Community activist group ACORN is suing the makers of a hidden-camera video that showed employees of its Baltimore office giving tax advice to a man posing as a pimp and a woman posing as a prostitute.
The liberal group contends that the audio portion of the video was obtained illegally because Maryland requires two-party consent to create sound recordings.
The two employees seen in the video were fired after it was posted online. The lawsuit says the employees, Tonja Thompson and Shera Williams, suffered "extreme emotional distress."
The multimillion-dollar lawsuit seeks damages from James O'Keefe and Hannah Giles, who played the pimp and prostitute in the videos, and from conservative columnist Andrew Breitbart, who posted the videos on his Web site.
There are so many things legally and tactically bogus about this that the only explanation I can imagine for ACORN going this route is sheer hubris.
Congress has already voted to defund them, the IRS, HUD and the census bureau have already cut ties with them and they're the subject of a treasury department investigation.

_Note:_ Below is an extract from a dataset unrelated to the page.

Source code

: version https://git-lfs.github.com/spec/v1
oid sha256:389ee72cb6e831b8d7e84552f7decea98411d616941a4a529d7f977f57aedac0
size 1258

And there are calls in Congress for further investigation of ACORN's practices and maybe even a special prosecutor.
So far, their patron Obama has managed to sit on the legislation and Bertha Wright, ACORN's CEO has been making the rounds saying that this is just a few rogue employees and she plans on doing some housecleaning and her own review.Instead of allowing the story to smother, ACORN is putting more gasoline on the fire.
Legally, this is a swamp for ACORN.For one thing, ACORN was the one who actually made the decision to fire the employees and inflict 'severe emotional distress' on them.There's no legal way that ACORN can be a co-plaintiff here in suing someone else for actions done by ACORN!

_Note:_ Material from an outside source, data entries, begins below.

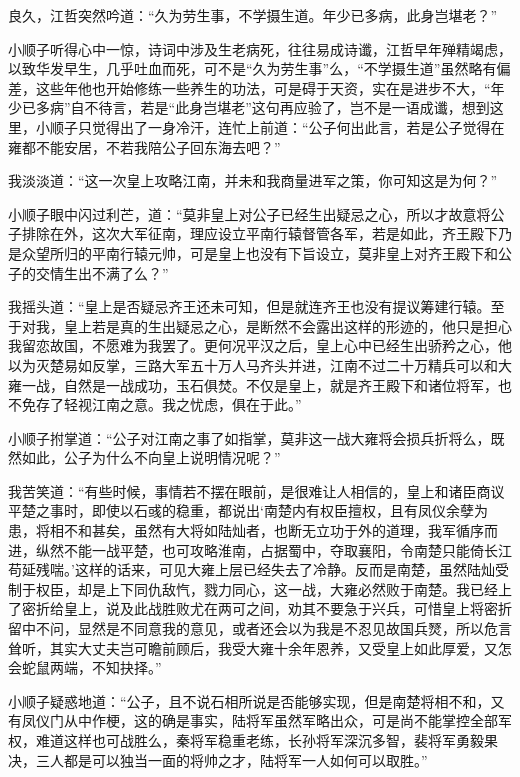 良久，江哲突然吟道：“久为劳生事，不学摄生道。年少已多病，此身岂堪老？”

小顺子听得心中一惊，诗词中涉及生老病死，往往易成诗谶，江哲早年殚精竭虑，以致华发早生，几乎吐血而死，可不是“久为劳生事”么，“不学摄生道”虽然略有偏差，这些年他也开始修练一些养生的功法，可是碍于天资，实在是进步不大，“年少已多病”自不待言，若是“此身岂堪老”这句再应验了，岂不是一语成谶，想到这里，小顺子只觉得出了一身冷汗，连忙上前道：“公子何出此言，若是公子觉得在雍都不能安居，不若我陪公子回东海去吧？”

我淡淡道：“这一次皇上攻略江南，并未和我商量进军之策，你可知这是为何？”

小顺子眼中闪过利芒，道：“莫非皇上对公子已经生出疑忌之心，所以才故意将公子排除在外，这次大军征南，理应设立平南行辕督管各军，若是如此，齐王殿下乃是众望所归的平南行辕元帅，可是皇上也没有下旨设立，莫非皇上对齐王殿下和公子的交情生出不满了么？”

我摇头道：“皇上是否疑忌齐王还未可知，但是就连齐王也没有提议筹建行辕。至于对我，皇上若是真的生出疑忌之心，是断然不会露出这样的形迹的，他只是担心我留恋故国，不愿难为我罢了。更何况平汉之后，皇上心中已经生出骄矜之心，他以为灭楚易如反掌，三路大军五十万人马齐头并进，江南不过二十万精兵可以和大雍一战，自然是一战成功，玉石俱焚。不仅是皇上，就是齐王殿下和诸位将军，也不免存了轻视江南之意。我之忧虑，俱在于此。”

小顺子拊掌道：“公子对江南之事了如指掌，莫非这一战大雍将会损兵折将么，既然如此，公子为什么不向皇上说明情况呢？”

我苦笑道：“有些时候，事情若不摆在眼前，是很难让人相信的，皇上和诸臣商议平楚之事时，即使以石彧的稳重，都说出‘南楚内有权臣擅权，且有凤仪余孽为患，将相不和甚矣，虽然有大将如陆灿者，也断无立功于外的道理，我军循序而进，纵然不能一战平楚，也可攻略淮南，占据蜀中，夺取襄阳，令南楚只能倚长江苟延残喘。’这样的话来，可见大雍上层已经失去了冷静。反而是南楚，虽然陆灿受制于权臣，却是上下同仇敌忾，戮力同心，这一战，大雍必然败于南楚。我已经上了密折给皇上，说及此战胜败尤在两可之间，劝其不要急于兴兵，可惜皇上将密折留中不问，显然是不同意我的意见，或者还会以为我是不忍见故国兵燹，所以危言耸听，其实大丈夫岂可瞻前顾后，我受大雍十余年恩养，又受皇上如此厚爱，又怎会蛇鼠两端，不知抉择。”

小顺子疑惑地道：“公子，且不说石相所说是否能够实现，但是南楚将相不和，又有凤仪门从中作梗，这的确是事实，陆将军虽然军略出众，可是尚不能掌控全部军权，难道这样也可战胜么，秦将军稳重老练，长孙将军深沉多智，裴将军勇毅果决，三人都是可以独当一面的将帅之才，陆将军一人如何可以取胜。”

Breitbart's lawyers could actually countersue ACORN, claiming that any 'damages' the ACORN employees collect should in fact be paid by ACORN.

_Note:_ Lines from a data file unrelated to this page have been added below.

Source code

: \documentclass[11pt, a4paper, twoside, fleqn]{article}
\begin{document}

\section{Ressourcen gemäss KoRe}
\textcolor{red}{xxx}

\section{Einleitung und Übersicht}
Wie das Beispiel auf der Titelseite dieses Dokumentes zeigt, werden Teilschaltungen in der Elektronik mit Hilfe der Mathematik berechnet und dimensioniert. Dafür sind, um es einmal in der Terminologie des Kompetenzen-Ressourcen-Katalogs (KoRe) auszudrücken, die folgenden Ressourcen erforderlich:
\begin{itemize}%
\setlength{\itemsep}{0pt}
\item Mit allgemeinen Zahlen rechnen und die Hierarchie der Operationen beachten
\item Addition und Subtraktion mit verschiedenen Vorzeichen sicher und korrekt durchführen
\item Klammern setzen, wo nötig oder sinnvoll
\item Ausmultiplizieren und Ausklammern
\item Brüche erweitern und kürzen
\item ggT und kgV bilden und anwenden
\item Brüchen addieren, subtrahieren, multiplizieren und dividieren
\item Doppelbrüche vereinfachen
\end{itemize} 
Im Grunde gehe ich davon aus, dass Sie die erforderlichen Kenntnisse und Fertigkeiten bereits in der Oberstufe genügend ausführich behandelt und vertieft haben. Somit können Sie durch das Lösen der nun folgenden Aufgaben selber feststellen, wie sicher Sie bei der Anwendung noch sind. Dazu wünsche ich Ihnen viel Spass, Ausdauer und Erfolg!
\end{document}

Another aspect of this has to do with ACORN as an employer. If they truly were rogue elements and departed from how they were trained, it's going to be very difficult for ACORN to maintain that they were unjustly fired and thus entitled to damages.
Finally, there's the whole basis of the suit itself, that the two ACORN underage prostitution abettors had their privacy rights violated.Except there's a whole carload of precedents showing that this right to privacy only applies when there is a reasonable expectation of privacy, which doesn't apply when dealing with the public because virtually all workplaces define themselves as places where there is no reasonable expectation of privacy.That's why your local market or bank can't be sued for videotaping its employees and why Eyewitness news types get away with those exposes of auto mechanics, fast food chains and the like.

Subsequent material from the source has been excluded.